◆ ASSIGNED TASK: Unless it is a picture, every line from the start of the entries through the line with "contraception masculine vu" must be retyped exactly.

◆ Dataset records:
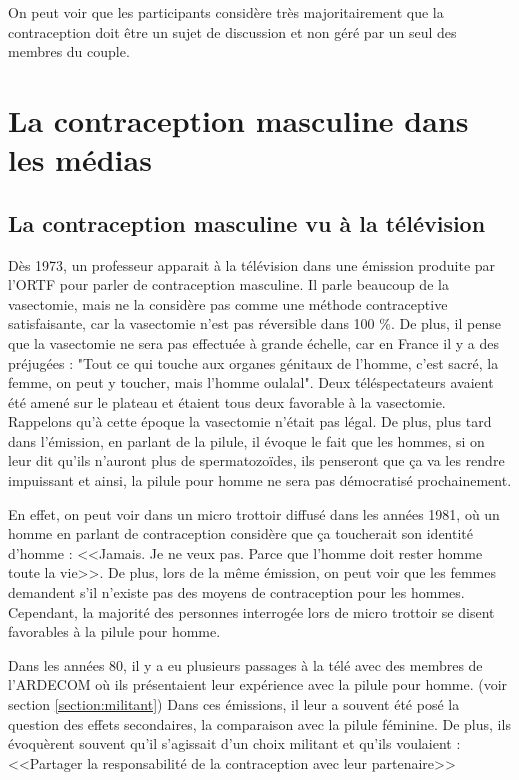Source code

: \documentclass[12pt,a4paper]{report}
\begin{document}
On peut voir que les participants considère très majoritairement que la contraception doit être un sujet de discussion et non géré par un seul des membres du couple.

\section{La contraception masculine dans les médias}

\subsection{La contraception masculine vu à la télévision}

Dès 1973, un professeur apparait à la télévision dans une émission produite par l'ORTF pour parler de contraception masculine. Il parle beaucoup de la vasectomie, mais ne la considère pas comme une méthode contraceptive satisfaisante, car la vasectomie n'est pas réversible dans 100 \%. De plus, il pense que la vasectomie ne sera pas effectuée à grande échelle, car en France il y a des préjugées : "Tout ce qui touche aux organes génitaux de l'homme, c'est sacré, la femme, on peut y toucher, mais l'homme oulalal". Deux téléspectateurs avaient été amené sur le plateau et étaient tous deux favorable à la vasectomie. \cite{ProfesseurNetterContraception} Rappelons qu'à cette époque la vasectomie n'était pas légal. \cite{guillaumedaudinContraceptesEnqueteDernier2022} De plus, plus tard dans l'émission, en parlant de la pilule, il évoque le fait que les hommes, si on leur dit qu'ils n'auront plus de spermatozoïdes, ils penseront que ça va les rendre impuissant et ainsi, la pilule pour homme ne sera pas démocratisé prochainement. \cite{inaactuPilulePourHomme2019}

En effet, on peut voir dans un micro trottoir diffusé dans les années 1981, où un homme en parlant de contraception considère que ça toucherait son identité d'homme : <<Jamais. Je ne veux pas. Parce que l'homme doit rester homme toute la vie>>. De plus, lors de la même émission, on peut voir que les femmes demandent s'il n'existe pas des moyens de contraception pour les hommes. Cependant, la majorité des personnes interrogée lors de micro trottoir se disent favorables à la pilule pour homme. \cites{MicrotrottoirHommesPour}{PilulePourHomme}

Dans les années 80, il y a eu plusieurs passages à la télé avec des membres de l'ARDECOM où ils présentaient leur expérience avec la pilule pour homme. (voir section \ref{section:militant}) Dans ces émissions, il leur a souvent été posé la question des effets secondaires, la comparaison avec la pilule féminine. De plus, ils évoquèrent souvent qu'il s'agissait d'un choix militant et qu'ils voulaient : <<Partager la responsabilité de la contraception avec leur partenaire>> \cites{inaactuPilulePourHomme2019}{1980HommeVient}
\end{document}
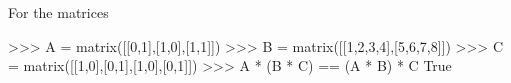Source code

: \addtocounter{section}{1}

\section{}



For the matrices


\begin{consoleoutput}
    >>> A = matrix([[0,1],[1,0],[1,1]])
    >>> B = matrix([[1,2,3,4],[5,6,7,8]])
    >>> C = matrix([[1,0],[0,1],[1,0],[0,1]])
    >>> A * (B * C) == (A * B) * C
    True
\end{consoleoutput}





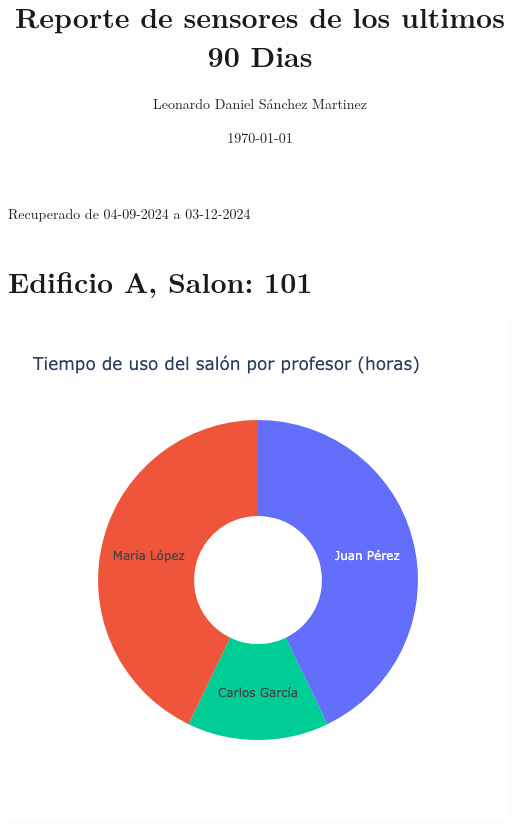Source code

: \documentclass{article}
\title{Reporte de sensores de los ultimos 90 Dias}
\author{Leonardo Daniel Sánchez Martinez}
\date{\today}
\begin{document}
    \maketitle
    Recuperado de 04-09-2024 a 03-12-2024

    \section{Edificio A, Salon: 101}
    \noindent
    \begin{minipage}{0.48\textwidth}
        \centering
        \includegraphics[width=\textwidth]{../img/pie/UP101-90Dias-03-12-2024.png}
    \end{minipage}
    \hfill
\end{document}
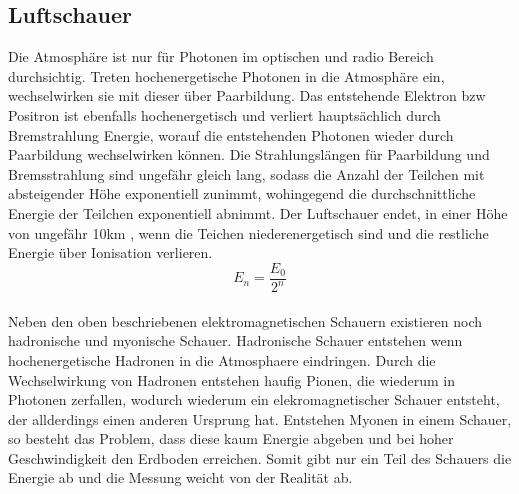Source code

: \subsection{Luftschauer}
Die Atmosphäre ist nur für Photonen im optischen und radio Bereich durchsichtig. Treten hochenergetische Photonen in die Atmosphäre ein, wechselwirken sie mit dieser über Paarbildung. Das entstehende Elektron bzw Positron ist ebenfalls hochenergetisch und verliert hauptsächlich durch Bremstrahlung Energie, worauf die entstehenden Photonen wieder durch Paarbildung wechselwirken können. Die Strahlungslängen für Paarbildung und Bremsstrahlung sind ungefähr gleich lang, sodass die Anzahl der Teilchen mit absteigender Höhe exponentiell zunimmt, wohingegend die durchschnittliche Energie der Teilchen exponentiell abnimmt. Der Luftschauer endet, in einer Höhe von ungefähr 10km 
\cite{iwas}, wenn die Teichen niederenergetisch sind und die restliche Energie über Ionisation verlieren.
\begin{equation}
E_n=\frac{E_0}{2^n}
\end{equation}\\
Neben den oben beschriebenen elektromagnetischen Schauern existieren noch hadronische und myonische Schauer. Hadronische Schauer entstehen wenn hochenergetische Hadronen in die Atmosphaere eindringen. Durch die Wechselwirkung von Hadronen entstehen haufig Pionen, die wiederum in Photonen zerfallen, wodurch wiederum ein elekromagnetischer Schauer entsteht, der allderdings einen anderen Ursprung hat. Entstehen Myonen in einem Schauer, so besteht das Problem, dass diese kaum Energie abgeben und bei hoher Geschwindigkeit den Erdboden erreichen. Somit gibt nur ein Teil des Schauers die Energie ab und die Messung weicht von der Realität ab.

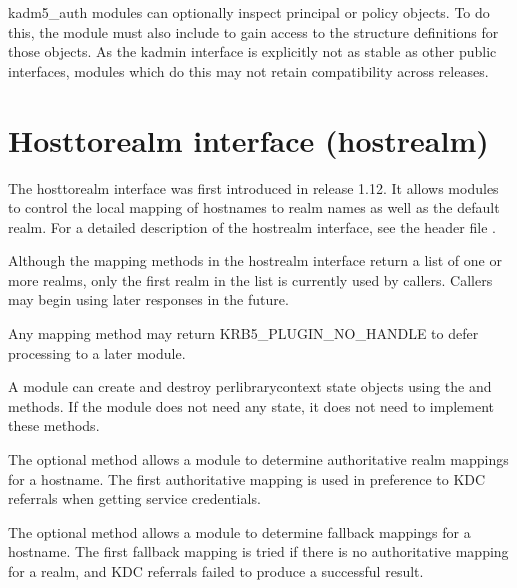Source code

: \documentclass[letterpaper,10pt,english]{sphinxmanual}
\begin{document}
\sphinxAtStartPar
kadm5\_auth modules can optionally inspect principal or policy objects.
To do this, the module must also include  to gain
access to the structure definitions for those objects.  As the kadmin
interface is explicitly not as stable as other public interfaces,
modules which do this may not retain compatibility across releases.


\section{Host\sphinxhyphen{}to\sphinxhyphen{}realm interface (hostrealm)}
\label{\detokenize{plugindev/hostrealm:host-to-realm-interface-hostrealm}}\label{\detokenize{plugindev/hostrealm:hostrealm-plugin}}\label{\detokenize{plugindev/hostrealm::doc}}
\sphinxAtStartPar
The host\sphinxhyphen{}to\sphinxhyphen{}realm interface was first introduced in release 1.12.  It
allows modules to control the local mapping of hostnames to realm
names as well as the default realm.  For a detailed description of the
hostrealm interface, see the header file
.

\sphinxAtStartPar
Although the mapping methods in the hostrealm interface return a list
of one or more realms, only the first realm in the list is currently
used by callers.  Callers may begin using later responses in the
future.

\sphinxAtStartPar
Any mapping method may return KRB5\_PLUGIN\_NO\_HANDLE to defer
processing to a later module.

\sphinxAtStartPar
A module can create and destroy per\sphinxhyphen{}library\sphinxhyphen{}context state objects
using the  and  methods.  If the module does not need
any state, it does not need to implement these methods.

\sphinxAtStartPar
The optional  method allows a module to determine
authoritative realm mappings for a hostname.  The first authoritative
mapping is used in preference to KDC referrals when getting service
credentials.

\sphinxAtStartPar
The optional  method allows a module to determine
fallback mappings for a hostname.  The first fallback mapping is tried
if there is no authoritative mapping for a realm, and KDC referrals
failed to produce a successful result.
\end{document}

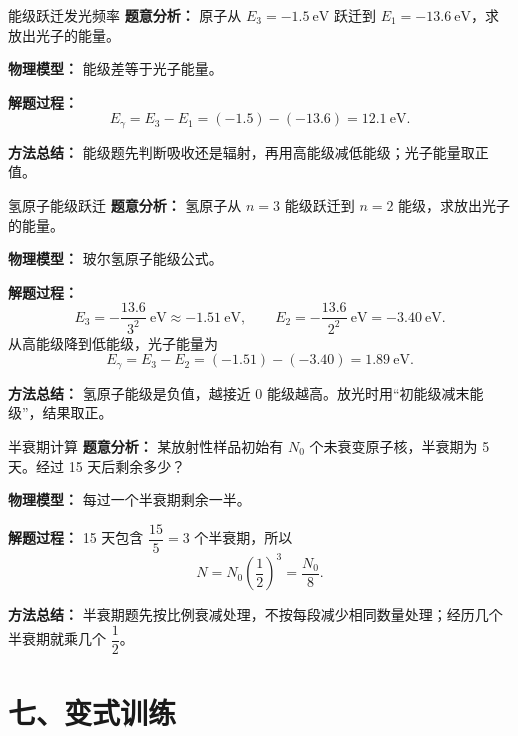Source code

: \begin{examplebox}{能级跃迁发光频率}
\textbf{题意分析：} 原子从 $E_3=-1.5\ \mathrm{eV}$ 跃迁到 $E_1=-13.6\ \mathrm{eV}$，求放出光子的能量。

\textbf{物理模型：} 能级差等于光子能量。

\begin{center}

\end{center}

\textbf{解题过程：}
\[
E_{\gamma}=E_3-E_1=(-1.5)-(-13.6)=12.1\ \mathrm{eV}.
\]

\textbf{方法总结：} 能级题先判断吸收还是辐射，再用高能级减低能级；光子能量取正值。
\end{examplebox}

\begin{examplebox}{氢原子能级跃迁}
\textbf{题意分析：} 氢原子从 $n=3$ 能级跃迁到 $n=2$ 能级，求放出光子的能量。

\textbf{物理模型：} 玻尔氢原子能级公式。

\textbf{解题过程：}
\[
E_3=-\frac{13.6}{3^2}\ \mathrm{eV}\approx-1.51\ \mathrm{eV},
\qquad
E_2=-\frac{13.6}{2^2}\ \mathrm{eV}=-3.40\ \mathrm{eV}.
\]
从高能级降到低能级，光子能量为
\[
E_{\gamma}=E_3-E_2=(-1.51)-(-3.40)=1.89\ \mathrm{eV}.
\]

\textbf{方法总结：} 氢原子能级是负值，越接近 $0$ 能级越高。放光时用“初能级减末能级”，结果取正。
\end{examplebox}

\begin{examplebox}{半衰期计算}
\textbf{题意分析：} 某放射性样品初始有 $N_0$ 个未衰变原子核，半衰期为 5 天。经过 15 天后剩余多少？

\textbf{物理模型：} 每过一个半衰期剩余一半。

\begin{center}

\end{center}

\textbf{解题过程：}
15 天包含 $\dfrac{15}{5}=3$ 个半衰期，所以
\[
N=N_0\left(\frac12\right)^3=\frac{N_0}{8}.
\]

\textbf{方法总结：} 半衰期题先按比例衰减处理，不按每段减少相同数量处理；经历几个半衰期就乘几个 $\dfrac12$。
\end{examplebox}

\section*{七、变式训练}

◆ SOLUTION TO THE PROBLEM:
Source code

: \documentclass[12pt,a4paper]{report}
\begin{document}
On peut voir que les participants considère très majoritairement que la contraception doit être un sujet de discussion et non géré par un seul des membres du couple.

\section{La contraception masculine dans les médias}

\subsection{La contraception masculine vu à la télévision}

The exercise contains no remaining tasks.